My students also did well. A big shout out to Julie for her USDF Bronze Medal. She and Romie did it at their first show at third level. Tracey and her mare, Orrie got back to it after an injury and made great progress. Bob and Monty began their dressage journey after retiring from the event world. He earned some nice scores in intro and training level. I began working with Tempe and Jager this summer.

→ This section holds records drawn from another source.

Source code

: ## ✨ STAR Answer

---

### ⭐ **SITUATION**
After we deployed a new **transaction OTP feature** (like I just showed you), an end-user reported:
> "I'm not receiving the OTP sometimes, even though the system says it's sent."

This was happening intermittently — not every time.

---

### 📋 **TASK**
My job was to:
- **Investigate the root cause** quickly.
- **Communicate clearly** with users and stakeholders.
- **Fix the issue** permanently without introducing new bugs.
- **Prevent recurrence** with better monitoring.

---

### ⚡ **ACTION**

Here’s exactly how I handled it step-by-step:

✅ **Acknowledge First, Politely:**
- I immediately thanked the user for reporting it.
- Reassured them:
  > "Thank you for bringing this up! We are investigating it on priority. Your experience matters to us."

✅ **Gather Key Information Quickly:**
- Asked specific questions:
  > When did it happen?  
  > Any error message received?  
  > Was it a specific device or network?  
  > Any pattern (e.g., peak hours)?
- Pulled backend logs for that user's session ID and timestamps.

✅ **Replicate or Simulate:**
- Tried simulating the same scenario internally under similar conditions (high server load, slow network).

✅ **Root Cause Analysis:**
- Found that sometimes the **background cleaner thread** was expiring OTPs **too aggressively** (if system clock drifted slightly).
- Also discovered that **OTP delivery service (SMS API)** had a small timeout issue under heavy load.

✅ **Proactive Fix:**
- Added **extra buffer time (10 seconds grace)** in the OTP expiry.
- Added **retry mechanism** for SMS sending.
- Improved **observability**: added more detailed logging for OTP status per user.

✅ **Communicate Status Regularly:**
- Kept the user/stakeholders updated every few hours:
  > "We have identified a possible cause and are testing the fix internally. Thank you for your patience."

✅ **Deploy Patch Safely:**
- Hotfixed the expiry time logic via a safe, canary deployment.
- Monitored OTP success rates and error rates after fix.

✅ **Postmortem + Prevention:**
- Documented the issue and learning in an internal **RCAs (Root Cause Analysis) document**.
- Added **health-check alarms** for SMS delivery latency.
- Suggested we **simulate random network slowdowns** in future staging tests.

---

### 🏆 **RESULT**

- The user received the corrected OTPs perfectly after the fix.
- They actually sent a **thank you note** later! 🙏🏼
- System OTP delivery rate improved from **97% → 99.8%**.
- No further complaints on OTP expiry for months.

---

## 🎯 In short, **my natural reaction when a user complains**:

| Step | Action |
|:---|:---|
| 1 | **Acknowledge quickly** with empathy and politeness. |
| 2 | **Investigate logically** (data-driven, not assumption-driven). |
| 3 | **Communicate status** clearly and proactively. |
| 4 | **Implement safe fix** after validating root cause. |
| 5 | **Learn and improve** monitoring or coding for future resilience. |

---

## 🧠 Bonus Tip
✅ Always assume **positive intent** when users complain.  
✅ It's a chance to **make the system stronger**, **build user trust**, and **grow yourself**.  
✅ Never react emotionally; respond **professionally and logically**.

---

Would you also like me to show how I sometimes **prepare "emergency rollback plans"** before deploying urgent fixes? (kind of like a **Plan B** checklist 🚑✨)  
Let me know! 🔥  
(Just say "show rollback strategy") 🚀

They earned their USDF Bronze Medal and are shooting to debut at fourth level in 2016. I am really looking forward to this team’s future. Not all the goals were met in the competition arena but each and every one of them were well deserved and I am very proud of all my students.
Old Man Winter has bowed to Maiden Spring. The flowers are blooming, the insects are buzzing, the birds are building nests and as Equestrians our dreams and goals grow clearer into focus. This new season has had its ups and downs with some injuries and ailments that have slowed things down. However, not all is doom and gloom and plenty of good things are happening.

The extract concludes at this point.